## AIM OF THE EXERCISE
Return the listing below exactly as it stands. Pictures stay out.

## PROVIDED RECORDS
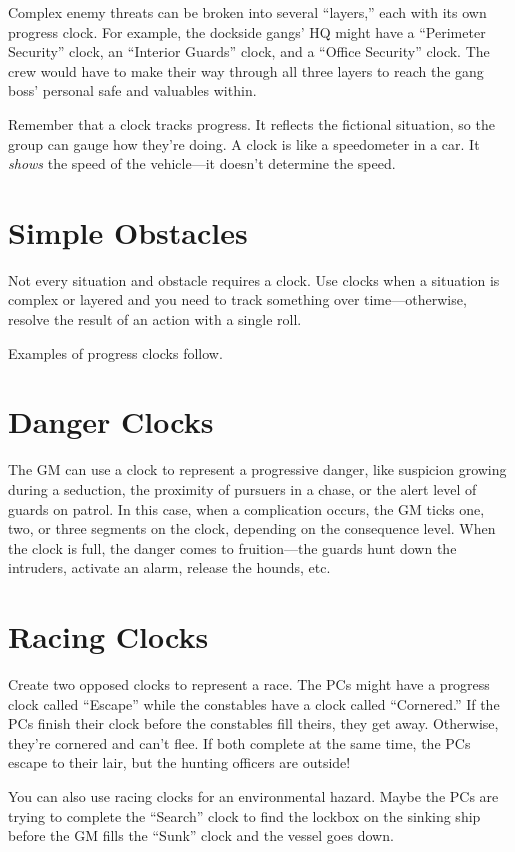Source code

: \documentclass[11pt,oneside]{book}
\begin{document}
Complex enemy threats can be broken into several “layers,” each with its own progress clock. For example, the dockside gangs’ HQ might have a “Perimeter Security” clock, an “Interior Guards” clock, and a “Office Security” clock. The crew would have to make their way through all three layers to reach the gang boss’ personal safe and valuables within.

Remember that a clock tracks progress. It reflects the fictional situation, so the group can gauge how they’re doing. A clock is like a speedometer in a car. It \emph{shows} the speed of the vehicle---it doesn’t determine the speed.

\section{Simple Obstacles}

Not every situation and obstacle requires a clock. Use clocks when a situation is complex or layered and you need to track something over time---otherwise, resolve the result of an action with a single roll.

Examples of progress clocks follow.

\section{Danger Clocks}

The GM can use a clock to represent a progressive danger, like suspicion growing during a seduction, the proximity of pursuers in a chase, or the alert level of guards on patrol. In this case, when a complication occurs, the GM ticks one, two, or three segments on the clock, depending on the consequence level. When the clock is full, the danger comes to fruition---the guards hunt down the intruders, activate an alarm, release the hounds, etc.

\section{Racing Clocks}

Create two opposed clocks to represent a race. The PCs might have a progress clock called “Escape” while the constables have a clock called “Cornered.” If the PCs finish their clock before the constables fill theirs, they get away. Otherwise, they’re cornered and can’t flee. If both complete at the same time, the PCs escape to their lair, but the hunting officers are outside!

You can also use racing clocks for an environmental hazard. Maybe the PCs are trying to complete the “Search” clock to find the lockbox on the sinking ship before the GM fills the “Sunk” clock and the vessel goes down.
\end{document}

## REPLY
Source code

: \documentclass[11pt,oneside]{book}
\begin{document}
Complex enemy threats can be broken into several “layers,” each with its own progress clock. For example, the dockside gangs’ HQ might have a “Perimeter Security” clock, an “Interior Guards” clock, and a “Office Security” clock. The crew would have to make their way through all three layers to reach the gang boss’ personal safe and valuables within.

Remember that a clock tracks progress. It reflects the fictional situation, so the group can gauge how they’re doing. A clock is like a speedometer in a car. It \emph{shows} the speed of the vehicle---it doesn’t determine the speed.

\section{Simple Obstacles}

Not every situation and obstacle requires a clock. Use clocks when a situation is complex or layered and you need to track something over time---otherwise, resolve the result of an action with a single roll.

Examples of progress clocks follow.

\section{Danger Clocks}

The GM can use a clock to represent a progressive danger, like suspicion growing during a seduction, the proximity of pursuers in a chase, or the alert level of guards on patrol. In this case, when a complication occurs, the GM ticks one, two, or three segments on the clock, depending on the consequence level. When the clock is full, the danger comes to fruition---the guards hunt down the intruders, activate an alarm, release the hounds, etc.

\section{Racing Clocks}

Create two opposed clocks to represent a race. The PCs might have a progress clock called “Escape” while the constables have a clock called “Cornered.” If the PCs finish their clock before the constables fill theirs, they get away. Otherwise, they’re cornered and can’t flee. If both complete at the same time, the PCs escape to their lair, but the hunting officers are outside!

You can also use racing clocks for an environmental hazard. Maybe the PCs are trying to complete the “Search” clock to find the lockbox on the sinking ship before the GM fills the “Sunk” clock and the vessel goes down.
\end{document}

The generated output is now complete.